Carell and Rudd are masterful comedic actors. Both are at the top of their games, and both are completely squandered in this dreadfully insipid excuse of a comedy. The film contorts itself in order to put the two leads together before the actual dinner takes place and every choice they make rings false. Carell’s Barry is an idiot but only when it serves the purpose of the plot. Characters repeatedly go out of their way to behave in a manner that will create chaos and conflict when mere moments of common sense would easily avert it. The film is full of the sort of “wacky hijinks” and “farcical misunderstandings” that would have felt feeble in even the most middling of Three’s Company’s episodes.
Zach Galifianakis, Hollywood’s current comedy “It Boy,” turns up as Barry’s boss Therman who fancies himself a mind control expert a la The Amazing Kreskin. While his performance is solid, it feels as if he dropped in from another film entirely. Meanwhile The Flight of the Conchords’ Jemaine Clement plays the sort of clichéd narcissistically avant-garde artist that should have been retired from film decades ago. It’s a role clearly intended for Russell Brand and he’s missed deeply. Carell and Rudd fight mightily to salvage the proceedings and, make no mistake, they deserve full credit for the handful of laughs to be found here. But even they are incapable of upping the joke quotient to an acceptable level. It was at about the halfway point, when Carell is thrashing his arms wildly in attempt to spank himself, that I realized that the film was both figuratively and literally flailing.

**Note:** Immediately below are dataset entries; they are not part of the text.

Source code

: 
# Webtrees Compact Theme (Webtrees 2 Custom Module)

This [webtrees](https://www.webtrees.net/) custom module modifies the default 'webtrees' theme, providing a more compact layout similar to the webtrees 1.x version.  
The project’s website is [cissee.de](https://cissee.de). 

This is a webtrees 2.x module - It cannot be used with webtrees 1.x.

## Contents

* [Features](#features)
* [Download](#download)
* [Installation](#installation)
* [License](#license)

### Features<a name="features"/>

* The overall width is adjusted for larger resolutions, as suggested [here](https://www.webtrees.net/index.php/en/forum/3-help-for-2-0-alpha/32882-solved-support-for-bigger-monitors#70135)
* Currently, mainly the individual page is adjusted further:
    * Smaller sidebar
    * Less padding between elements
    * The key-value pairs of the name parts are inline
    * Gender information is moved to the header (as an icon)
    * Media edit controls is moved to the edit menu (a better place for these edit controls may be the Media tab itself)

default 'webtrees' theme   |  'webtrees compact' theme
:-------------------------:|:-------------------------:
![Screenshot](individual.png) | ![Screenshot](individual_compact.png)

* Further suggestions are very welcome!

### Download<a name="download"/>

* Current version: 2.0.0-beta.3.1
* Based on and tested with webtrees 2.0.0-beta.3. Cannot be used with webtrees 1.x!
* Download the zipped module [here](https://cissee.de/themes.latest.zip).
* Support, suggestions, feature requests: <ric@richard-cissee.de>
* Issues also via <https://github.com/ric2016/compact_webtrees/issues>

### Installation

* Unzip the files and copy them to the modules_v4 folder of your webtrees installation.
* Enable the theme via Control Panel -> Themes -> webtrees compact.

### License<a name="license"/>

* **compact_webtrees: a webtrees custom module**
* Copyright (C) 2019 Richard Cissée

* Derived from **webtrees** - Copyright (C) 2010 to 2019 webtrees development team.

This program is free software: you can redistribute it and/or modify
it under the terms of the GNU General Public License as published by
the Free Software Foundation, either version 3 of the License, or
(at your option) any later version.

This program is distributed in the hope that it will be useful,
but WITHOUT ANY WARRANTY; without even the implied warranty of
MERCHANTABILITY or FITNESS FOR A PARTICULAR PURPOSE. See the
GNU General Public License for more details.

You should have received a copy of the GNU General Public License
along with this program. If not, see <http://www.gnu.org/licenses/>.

Jay Roach’s ham-handed directing style might work for his broader comedies such as Austin Powers: International Man of Mystery (et al) and Meet the Parents but this is a film that calls for a subtler touch. And it’s a touch that Roach sorely lacks as he repeatedly hammers home the movie’s theme of acceptance. Dinner for Schmucks spends 90-minutes asking us to laugh at the “idiots” in question, only to then disingenuously tack on a coda dedicated to tolerance. We’ve come to expect this sort of hypocrisy from an Adam Sandler vehicle, but Carell and Rudd deserve (and should know) better. The movie is intended to be social satire masquerading as a comedy of errors but manages almost of none of those things. It’s certainly not a “social satire.” Hell, it’s barely a “comedy.” Sadly, the only part it got right was the “error.”
On a scale of 1 to 10, with 10 being Dogfight and 1 being You, Me and Dupree, Dinner for Schmucks gets a 4.